[Stored entries]
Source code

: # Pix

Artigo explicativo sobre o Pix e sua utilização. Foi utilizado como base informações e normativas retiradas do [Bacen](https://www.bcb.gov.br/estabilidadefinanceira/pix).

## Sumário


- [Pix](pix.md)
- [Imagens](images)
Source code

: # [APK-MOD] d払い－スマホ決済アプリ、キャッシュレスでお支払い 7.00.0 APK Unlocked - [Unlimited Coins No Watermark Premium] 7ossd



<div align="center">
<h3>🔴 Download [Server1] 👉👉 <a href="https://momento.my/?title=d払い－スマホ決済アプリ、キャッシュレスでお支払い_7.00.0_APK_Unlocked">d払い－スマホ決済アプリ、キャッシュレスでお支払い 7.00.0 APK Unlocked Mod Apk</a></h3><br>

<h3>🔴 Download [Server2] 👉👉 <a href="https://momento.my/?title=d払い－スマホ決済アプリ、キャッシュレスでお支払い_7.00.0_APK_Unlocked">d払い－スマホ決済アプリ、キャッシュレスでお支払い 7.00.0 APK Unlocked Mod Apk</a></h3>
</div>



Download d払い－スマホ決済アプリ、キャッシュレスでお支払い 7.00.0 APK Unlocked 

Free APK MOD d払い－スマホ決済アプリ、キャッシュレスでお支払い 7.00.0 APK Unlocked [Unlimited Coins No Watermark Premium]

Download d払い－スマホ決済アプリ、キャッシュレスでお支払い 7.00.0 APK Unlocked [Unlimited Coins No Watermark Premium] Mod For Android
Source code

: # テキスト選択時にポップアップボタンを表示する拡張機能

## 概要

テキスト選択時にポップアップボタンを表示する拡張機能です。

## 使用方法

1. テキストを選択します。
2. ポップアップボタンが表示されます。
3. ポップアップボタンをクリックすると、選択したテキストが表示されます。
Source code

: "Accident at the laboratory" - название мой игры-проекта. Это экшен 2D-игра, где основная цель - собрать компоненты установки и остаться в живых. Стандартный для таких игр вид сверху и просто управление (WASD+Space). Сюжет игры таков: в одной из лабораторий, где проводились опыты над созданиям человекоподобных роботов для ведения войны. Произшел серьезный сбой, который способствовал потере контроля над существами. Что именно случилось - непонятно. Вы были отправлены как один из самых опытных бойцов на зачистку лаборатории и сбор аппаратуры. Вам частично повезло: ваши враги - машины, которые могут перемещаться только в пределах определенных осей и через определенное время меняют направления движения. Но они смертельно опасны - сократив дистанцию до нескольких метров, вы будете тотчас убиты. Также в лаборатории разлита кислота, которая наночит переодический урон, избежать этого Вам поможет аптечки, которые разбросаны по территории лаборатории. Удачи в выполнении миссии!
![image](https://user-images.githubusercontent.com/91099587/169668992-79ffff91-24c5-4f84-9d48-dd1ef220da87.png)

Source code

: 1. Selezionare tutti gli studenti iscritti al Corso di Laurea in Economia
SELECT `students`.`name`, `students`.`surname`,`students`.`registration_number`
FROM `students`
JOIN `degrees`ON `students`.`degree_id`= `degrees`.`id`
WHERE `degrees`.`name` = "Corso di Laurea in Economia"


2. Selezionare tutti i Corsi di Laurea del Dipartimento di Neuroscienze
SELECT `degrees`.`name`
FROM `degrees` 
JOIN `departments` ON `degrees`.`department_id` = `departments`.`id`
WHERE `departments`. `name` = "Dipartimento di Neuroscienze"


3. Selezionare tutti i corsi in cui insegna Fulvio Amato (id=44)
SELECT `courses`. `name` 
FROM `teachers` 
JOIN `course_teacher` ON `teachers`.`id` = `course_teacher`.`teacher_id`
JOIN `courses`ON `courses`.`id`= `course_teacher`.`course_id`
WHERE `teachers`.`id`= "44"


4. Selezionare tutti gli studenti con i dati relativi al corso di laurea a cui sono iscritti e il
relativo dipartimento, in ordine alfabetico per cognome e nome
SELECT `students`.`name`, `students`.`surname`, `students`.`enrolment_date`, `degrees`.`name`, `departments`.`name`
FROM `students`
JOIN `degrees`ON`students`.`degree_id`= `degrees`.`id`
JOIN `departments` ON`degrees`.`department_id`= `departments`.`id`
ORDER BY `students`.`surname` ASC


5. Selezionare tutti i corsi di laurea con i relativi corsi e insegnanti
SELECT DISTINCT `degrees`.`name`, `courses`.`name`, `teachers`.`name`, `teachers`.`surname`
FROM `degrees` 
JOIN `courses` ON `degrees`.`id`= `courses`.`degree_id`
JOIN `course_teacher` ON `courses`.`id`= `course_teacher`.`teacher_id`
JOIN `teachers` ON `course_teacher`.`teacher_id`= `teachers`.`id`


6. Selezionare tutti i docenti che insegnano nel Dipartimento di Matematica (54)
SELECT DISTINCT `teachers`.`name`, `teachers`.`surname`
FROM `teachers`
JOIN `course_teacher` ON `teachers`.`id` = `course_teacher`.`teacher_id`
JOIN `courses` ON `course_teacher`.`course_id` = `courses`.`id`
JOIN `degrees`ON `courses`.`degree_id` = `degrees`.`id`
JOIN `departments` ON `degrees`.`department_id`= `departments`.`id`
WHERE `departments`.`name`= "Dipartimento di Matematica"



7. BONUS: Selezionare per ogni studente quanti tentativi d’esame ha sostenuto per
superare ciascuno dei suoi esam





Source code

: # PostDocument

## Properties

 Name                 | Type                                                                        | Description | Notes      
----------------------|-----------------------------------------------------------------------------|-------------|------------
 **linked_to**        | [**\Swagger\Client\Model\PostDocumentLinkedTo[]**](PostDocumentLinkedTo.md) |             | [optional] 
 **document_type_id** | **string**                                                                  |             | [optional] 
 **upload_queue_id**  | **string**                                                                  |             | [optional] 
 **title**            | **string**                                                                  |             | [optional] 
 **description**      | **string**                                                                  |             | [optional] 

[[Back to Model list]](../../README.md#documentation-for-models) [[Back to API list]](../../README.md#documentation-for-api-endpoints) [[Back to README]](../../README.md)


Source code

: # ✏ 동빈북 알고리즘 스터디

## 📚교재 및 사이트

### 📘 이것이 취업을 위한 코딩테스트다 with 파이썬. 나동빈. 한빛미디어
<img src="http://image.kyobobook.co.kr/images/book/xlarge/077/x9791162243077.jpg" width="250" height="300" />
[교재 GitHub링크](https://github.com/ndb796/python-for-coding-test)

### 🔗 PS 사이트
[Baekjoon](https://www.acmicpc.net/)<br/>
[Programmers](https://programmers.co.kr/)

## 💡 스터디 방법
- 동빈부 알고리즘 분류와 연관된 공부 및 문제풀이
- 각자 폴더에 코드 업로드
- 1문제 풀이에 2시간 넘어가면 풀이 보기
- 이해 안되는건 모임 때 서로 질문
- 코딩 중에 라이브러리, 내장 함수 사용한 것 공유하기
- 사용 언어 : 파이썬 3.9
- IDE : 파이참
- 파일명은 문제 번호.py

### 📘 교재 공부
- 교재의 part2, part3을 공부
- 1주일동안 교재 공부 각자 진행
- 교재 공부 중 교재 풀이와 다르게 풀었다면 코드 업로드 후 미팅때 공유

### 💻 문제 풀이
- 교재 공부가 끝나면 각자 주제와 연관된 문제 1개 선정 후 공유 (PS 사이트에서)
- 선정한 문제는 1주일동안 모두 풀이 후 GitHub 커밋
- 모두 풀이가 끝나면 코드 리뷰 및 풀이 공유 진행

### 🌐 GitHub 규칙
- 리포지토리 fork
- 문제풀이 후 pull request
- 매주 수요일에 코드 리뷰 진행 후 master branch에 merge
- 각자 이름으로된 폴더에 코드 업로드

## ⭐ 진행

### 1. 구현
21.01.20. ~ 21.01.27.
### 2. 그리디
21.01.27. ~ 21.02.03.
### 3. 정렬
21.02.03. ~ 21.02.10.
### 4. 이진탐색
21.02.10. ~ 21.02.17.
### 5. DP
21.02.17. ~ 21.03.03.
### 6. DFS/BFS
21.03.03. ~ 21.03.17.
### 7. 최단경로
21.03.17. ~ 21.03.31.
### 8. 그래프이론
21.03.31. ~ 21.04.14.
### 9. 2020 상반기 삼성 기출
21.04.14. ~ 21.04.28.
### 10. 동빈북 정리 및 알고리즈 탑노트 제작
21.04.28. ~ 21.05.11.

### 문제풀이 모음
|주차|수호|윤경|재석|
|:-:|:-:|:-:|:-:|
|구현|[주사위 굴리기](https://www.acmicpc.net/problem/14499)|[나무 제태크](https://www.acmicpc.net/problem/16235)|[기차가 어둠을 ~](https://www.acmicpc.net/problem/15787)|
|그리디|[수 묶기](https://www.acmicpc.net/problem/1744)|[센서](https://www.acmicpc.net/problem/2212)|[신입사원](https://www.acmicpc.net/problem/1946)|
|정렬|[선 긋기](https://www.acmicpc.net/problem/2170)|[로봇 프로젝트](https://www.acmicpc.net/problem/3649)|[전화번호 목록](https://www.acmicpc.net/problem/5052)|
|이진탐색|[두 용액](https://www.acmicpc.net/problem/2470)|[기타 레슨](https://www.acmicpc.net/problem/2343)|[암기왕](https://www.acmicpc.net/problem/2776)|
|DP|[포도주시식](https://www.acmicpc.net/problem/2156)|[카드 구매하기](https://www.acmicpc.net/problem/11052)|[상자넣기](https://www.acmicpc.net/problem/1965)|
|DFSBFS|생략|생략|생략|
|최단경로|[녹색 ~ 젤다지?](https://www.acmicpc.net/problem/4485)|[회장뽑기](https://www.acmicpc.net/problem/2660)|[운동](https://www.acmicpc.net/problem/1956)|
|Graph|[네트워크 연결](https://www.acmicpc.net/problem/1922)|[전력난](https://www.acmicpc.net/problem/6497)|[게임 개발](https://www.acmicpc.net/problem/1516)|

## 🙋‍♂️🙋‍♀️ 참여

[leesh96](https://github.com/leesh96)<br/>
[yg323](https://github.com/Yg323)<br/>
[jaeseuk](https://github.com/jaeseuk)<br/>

### What to work on:
Output only the number of lines in the data above that include the word "Neuroscienze".

### Solution:
2